I did early in my career with TBS, I did a lot of Yankees postseason, and I never got that. I think that I'm certainly considered a Met guy, but I'm considered a New York guy, so that helps me, right? One of the greatest things that prepared me for this job was that I pitched in New York, so I've been cheered off the mound, and I've booed by 50,000 people coming off the mound, so I think my shoulders are big enough for any criticism that comes your way. It's going to come, that's how it goes, and if I wasn't prepared. It's funny, I was working with someone who will remain nameless because it's not right, but we just did a game, postseason, and afterwards he got on the phone with his significant other, she was reading him back the comments that people had about him, and he's like 'oh no, oh no, no,' and I asked him, 'are you getting what people are like tweeting about you or whatever?' He's like yeah, and I said, 'Let me tell you, as long as you live, this job, there's a few things you do after the game: one is you don't read Twitter, second, you consider things that you could have done better in the broadcast and make sure you do it next time, things that you did do well in the broadcast, you bring to the next broadcast, and third, get yourself a stiff bourbon. Those are the three things you do after a game, that's it.

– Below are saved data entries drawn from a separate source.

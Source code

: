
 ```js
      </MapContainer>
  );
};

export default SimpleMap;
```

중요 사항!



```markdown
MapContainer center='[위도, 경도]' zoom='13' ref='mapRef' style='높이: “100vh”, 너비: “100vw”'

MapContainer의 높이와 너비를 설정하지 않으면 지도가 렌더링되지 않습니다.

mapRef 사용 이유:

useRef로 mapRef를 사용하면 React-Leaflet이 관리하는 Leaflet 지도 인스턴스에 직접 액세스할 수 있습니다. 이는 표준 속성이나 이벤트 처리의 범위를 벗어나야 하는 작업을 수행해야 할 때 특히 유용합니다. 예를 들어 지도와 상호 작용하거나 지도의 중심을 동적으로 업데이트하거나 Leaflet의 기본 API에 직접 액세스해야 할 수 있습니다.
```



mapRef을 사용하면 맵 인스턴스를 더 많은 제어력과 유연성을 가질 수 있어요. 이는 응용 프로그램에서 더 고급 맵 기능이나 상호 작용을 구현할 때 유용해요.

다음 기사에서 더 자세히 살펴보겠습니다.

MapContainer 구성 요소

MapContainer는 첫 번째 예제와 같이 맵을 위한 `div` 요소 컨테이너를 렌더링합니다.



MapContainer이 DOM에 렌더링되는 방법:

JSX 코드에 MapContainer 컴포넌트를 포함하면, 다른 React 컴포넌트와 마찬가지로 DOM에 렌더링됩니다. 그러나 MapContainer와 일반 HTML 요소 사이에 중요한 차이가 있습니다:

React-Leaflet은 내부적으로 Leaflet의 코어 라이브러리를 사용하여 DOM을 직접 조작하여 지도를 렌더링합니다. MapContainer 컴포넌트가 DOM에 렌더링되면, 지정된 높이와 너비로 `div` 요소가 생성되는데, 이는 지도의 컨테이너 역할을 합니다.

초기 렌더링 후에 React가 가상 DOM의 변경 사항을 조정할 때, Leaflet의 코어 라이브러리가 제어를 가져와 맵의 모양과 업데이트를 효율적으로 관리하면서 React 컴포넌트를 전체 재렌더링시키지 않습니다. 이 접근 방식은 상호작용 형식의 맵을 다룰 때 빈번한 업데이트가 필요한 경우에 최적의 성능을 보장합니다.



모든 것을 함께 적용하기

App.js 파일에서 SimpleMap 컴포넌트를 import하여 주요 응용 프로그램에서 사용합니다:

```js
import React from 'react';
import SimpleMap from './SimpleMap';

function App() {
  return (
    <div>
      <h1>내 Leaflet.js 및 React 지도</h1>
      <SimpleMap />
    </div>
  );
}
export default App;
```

You almost make it sound like how you would analyze one of your starts in preparation for your next start.
That's a great question. I feel exactly that that's what it is in the postseason. You know, in the regular season, you're trying to weave a thematic tale of a team's travels for six months. In the postseason, you're trying to stay out of the way of greatness because these teams are all at their best, great things are going to happen, and you want to make sure that you're not in the way of it, so that is part of it. Then, the second part of the postseason, because of the days off, it does, it allows me to think about lineups, think about the pitcher, think about the last time he pitched.
It's very much like pitching. I can't run anymore, so I don't have to run five miles like I used to do in between starts pitching, but running miles as far as data is concerned. I thought when I first started this job, and I think for some announcers it's like this, that there'd be a lot more interaction with the players and get more insight for the broadcast. I found, especially in the postseason, that is nonsense to what I'm trying to do because Ernie Johnson will do that, Joe Buck for FOX will do that. My job is that when the game starts, that I am the seventh umpire, I'm the second manager, I'm the extra pitching coach, I'm the teammate, you know, so I think that all those hats that you wear are the fun part of the postseason, it really is.
What are your thoughts on Vin Scully, who is retiring this year, and his influence on the game and on broadcasters?
I think for Vinny, there's such a humility and intelligence in what he does that I think that gets lost in broadcast shows or whatever. Speaking louder on some shows seems to be where they're going.
When I think of Vinny, though, and I've known him since I was a kid, that he's bigger than an announcer. 'Announcer' doesn't even encapsulate what he is.
To me, he is the caretaker of the last 60 years of Major League Baseball. What we're going to miss is that, at some point, he can talk about a young player for the Diamondbacks, Socrates Brito, and go on a tangent about Socrates and all of that, while sprinkling in 'Carl Furillo, when I watched Carl play.' All of that stuff is going to be kind of lost because I can tell the story, but I wasn't there, so it doesn't ring true. He's the greatest caretaker that we've ever had behind the mic for this great sport.